- [Data for this exercise]
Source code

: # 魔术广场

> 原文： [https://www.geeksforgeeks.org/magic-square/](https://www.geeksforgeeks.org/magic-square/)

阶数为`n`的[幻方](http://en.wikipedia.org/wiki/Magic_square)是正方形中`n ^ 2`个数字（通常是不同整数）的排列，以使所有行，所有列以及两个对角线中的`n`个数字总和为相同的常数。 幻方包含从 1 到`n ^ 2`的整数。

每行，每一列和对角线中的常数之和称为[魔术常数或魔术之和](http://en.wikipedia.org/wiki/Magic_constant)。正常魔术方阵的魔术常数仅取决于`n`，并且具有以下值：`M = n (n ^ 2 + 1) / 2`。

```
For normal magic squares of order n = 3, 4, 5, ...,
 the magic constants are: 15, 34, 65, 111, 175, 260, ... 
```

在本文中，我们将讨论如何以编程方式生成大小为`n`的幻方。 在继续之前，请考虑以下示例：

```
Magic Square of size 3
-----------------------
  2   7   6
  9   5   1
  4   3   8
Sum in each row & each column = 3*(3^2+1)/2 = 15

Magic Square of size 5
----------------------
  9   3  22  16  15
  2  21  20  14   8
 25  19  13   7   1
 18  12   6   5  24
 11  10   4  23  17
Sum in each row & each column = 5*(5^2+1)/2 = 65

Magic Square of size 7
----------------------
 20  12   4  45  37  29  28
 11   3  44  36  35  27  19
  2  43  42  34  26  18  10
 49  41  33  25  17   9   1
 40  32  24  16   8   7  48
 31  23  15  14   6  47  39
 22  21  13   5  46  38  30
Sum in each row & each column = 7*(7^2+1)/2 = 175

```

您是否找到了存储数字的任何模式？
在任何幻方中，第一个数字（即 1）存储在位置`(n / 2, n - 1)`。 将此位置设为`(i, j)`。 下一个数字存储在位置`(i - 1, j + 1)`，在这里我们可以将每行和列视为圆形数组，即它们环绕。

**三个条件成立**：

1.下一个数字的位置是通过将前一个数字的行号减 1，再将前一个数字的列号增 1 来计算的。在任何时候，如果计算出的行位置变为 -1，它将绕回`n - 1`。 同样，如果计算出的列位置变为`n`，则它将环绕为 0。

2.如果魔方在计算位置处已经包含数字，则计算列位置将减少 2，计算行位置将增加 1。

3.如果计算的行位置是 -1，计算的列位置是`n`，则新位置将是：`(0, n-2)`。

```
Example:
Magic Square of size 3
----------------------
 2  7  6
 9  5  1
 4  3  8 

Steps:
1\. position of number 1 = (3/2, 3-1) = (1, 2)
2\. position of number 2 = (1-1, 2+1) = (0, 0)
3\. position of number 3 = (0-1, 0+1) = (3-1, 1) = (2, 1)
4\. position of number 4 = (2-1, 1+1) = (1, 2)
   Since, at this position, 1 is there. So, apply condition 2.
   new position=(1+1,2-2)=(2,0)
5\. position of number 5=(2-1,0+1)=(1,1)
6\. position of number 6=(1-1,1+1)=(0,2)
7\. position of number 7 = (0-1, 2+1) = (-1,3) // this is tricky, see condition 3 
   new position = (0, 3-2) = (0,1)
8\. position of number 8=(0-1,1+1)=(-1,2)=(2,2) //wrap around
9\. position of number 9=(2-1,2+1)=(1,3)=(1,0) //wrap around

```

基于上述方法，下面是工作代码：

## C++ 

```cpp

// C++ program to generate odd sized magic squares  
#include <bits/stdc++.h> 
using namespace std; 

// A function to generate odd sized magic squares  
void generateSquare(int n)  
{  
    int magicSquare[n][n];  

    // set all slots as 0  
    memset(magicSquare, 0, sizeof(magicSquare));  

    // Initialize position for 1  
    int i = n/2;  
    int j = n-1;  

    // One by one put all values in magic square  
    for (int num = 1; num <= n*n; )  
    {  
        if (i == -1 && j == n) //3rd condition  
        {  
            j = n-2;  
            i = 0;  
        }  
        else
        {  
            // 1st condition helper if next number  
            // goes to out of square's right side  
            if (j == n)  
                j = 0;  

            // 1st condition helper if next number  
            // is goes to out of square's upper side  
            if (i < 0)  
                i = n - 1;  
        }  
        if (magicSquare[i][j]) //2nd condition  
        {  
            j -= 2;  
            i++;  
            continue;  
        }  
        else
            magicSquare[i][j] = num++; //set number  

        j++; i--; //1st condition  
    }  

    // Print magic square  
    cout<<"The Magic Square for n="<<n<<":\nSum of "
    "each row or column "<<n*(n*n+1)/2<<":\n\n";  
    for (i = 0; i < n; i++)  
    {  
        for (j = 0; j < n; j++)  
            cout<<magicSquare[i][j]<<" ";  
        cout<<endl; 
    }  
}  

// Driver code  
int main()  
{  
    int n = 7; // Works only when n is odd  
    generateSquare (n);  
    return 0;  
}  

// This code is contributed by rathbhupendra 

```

- [Description of the task]
Copy out each line carrying the string "magicSquare" from the data.

- [Reply to the exercise]
    int magicSquare[n][n];  
    memset(magicSquare, 0, sizeof(magicSquare));  
        if (magicSquare[i][j]) //2nd condition  
            magicSquare[i][j] = num++; //set number  
            cout<<magicSquare[i][j]<<" ";  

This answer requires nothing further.